26 May 26 | We Have Left Everything
Peter asked what they were getting for giving everything up and Jesus answered honestly.
The Gospel: Mark 10:28-31
²⁸ Peter began to say to him, "We have given up everything and followed you." ²⁹ Jesus said, "Amen, I say to you, there is no one who has given up house or brothers or sisters or mother or father or children or lands for my sake and for the sake of the gospel ³⁰ who will not receive a hundred times more now in this present age: houses and brothers and sisters and mothers and children and lands, with persecutions, and eternal life in the age to come. ³¹ But many that are first will be last, and the last will be first."
Today’s Focus
Peter asks what the disciples receive for their sacrifice and Jesus promises a hundredfold return of community and belonging in the present age alongside persecutions, closing with the kingdom reversal that reorders first and last by different metrics entirely.
In the Margins
Peter’s statement is honest and a little raw. We have given up everything and followed you. There is no question mark but the question underneath is clear. What do we get for this? Jesus does not treat the question as unworthy. He answers it directly, generously, and with one complication.
The promise is expansive. No one who has given up house, family, or land for Jesus and the Gospel will fail to receive a hundredfold return in the present age. The community formed around Jesus becomes the family that replaces what was left behind. Brothers, sisters, mothers, children, land, the entire social and economic network the ancient world depended on, all of it returned multiplied in the new community. The early Church described in Acts lived in a way that made this materially real. What was surrendered individually was received back communally.
But Jesus adds a word that tends to get skipped over. With persecutions. The hundredfold return does not come without them. They are part of the same promise, not a footnote but an ingredient. The life of the community formed around Jesus will include both the abundance of belonging and the cost of belonging to the one the world rejected. These arrive together.
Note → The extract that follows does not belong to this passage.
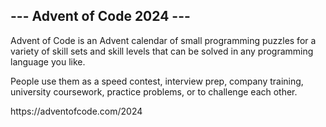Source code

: <h2>--- Advent of Code 2024 ---</h2>
<p>Advent of Code is an Advent calendar of small programming puzzles for a variety of skill sets and skill levels that can be solved in any programming language you like.</p>
<p>People use them as a speed contest, interview prep, company training, university coursework, practice problems, or to challenge each other.</p>
<p>https://adventofcode.com/2024 </p>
The closing reversal completes the picture. Many who are first will be last and the last will be first. The rich young man who just walked away sad had everything the world measured as first. The disciples who left their fishing nets had nothing the world counted as significant. The reversal is not a punishment of the successful. It is the disclosure that the metrics the world uses to determine first and last do not correspond to the metrics of the kingdom.
Peter’s question is one most of us have asked in quieter moments. What do we actually receive for this? The answer Jesus gives is not nothing. It is not a spiritualized non-answer that avoids the present-tense question. It is a concrete promise of community and belonging that exceeds what was given up, held honestly alongside the acknowledgment that the path carries hardship. The kingdom does not promise comfort. It promises the hundredfold within a life that takes the same shape as the life of the one who established it.
Reflection Question
Are you holding something back from Jesus because you are not sure the return is worth the cost, and what would it mean to trust the hundredfold promise enough to open your hand?